** Task to carry out **
Among these records, tally each line with the word "browser"; the answer is that number alone.

** Records supplied **

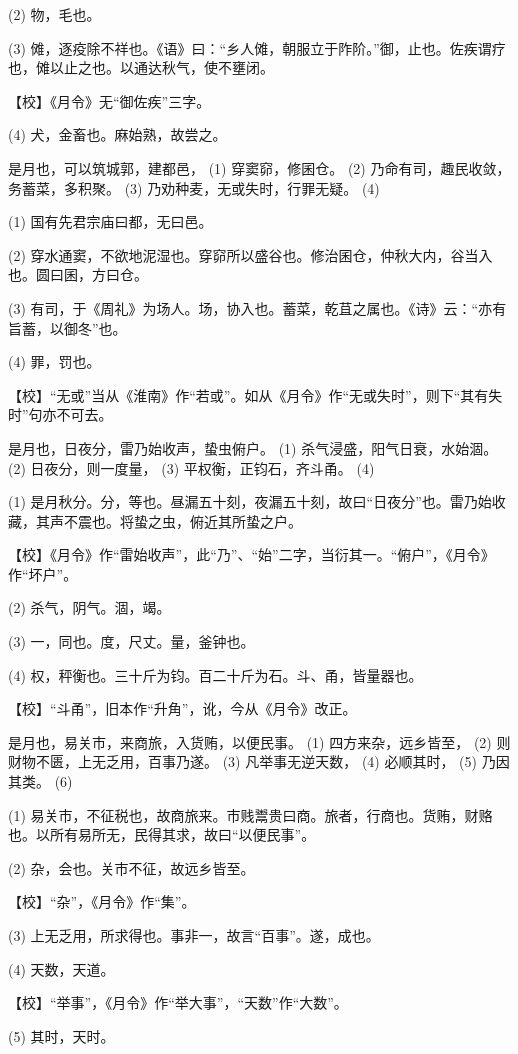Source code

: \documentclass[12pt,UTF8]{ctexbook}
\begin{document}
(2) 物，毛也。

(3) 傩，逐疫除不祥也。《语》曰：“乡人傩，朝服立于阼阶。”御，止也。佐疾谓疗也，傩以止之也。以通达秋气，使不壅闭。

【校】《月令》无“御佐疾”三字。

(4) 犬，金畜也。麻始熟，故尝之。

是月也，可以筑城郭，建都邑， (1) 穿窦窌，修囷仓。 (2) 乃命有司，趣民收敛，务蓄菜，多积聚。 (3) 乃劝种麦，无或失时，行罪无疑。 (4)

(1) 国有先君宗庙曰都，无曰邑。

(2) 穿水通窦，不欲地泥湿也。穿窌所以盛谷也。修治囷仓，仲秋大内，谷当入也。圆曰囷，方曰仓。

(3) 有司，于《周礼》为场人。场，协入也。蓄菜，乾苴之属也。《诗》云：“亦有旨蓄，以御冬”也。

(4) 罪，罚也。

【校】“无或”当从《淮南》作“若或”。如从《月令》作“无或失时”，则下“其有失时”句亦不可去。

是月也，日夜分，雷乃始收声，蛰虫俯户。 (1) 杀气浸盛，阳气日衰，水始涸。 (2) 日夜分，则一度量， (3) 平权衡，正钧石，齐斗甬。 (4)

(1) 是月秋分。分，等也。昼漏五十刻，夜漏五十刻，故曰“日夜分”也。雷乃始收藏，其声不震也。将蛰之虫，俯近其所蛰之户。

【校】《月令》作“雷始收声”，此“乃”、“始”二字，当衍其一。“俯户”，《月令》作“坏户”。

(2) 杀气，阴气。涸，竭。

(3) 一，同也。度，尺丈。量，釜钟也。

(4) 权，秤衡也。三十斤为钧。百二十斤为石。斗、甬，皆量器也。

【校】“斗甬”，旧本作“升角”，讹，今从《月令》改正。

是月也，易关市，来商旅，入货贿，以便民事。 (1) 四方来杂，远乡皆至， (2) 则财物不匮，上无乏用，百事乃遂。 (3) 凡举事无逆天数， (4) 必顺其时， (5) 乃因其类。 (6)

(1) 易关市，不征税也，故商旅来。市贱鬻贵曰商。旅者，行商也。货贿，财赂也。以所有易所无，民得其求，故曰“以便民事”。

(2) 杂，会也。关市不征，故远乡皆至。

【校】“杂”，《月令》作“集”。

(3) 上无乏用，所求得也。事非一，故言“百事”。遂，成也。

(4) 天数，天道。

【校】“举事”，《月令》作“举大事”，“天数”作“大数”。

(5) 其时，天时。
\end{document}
...
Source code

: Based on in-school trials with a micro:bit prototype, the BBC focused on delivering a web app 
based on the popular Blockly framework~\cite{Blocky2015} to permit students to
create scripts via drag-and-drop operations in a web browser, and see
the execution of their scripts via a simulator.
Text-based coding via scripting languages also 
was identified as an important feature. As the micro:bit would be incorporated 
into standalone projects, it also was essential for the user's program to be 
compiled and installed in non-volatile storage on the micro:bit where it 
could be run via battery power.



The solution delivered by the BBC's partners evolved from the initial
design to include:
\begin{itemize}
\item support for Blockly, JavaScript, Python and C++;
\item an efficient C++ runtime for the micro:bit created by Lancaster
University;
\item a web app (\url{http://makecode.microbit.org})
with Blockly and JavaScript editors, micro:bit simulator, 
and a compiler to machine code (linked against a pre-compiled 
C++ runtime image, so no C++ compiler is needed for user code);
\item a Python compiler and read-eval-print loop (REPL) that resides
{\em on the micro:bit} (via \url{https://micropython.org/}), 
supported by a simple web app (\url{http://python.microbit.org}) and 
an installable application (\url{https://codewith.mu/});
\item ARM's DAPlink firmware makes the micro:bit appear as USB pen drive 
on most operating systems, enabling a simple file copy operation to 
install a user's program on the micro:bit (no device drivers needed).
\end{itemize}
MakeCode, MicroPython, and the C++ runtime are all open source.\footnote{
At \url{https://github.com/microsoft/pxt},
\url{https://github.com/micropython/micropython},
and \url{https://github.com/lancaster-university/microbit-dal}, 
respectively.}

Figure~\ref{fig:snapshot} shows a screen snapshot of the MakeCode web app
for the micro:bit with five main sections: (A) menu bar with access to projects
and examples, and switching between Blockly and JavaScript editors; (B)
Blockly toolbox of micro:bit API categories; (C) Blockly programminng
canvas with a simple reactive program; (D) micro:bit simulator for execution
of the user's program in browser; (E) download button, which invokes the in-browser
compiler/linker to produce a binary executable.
---
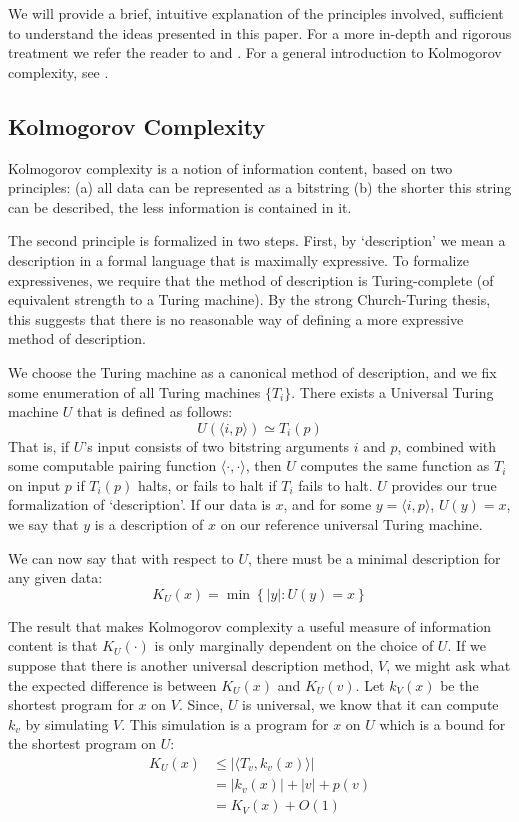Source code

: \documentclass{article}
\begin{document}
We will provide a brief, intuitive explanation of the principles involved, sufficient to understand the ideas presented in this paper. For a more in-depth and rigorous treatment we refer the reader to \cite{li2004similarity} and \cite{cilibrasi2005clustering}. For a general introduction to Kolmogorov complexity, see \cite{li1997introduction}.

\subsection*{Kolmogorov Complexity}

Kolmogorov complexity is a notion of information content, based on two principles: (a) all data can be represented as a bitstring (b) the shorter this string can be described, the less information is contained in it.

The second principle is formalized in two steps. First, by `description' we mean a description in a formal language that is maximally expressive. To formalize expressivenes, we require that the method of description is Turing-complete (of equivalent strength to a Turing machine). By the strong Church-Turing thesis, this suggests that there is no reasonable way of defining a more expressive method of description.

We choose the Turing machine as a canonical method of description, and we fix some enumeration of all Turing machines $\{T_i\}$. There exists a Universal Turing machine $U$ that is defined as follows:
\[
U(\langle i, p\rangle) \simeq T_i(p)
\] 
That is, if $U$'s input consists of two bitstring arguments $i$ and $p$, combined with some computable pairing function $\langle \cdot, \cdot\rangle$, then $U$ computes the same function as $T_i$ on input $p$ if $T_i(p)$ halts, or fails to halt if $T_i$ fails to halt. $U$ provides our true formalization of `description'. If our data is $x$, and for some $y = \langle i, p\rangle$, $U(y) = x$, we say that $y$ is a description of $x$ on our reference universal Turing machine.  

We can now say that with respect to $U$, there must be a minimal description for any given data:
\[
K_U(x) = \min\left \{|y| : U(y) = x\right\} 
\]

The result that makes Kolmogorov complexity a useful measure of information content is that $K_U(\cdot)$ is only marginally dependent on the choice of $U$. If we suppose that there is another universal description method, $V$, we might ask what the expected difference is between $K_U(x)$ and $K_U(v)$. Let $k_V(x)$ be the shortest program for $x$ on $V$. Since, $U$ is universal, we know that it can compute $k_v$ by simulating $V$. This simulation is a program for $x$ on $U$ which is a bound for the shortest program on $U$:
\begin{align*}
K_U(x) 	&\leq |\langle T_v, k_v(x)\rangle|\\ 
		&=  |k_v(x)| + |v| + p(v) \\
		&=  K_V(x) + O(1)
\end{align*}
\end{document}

** Solved exercise **
2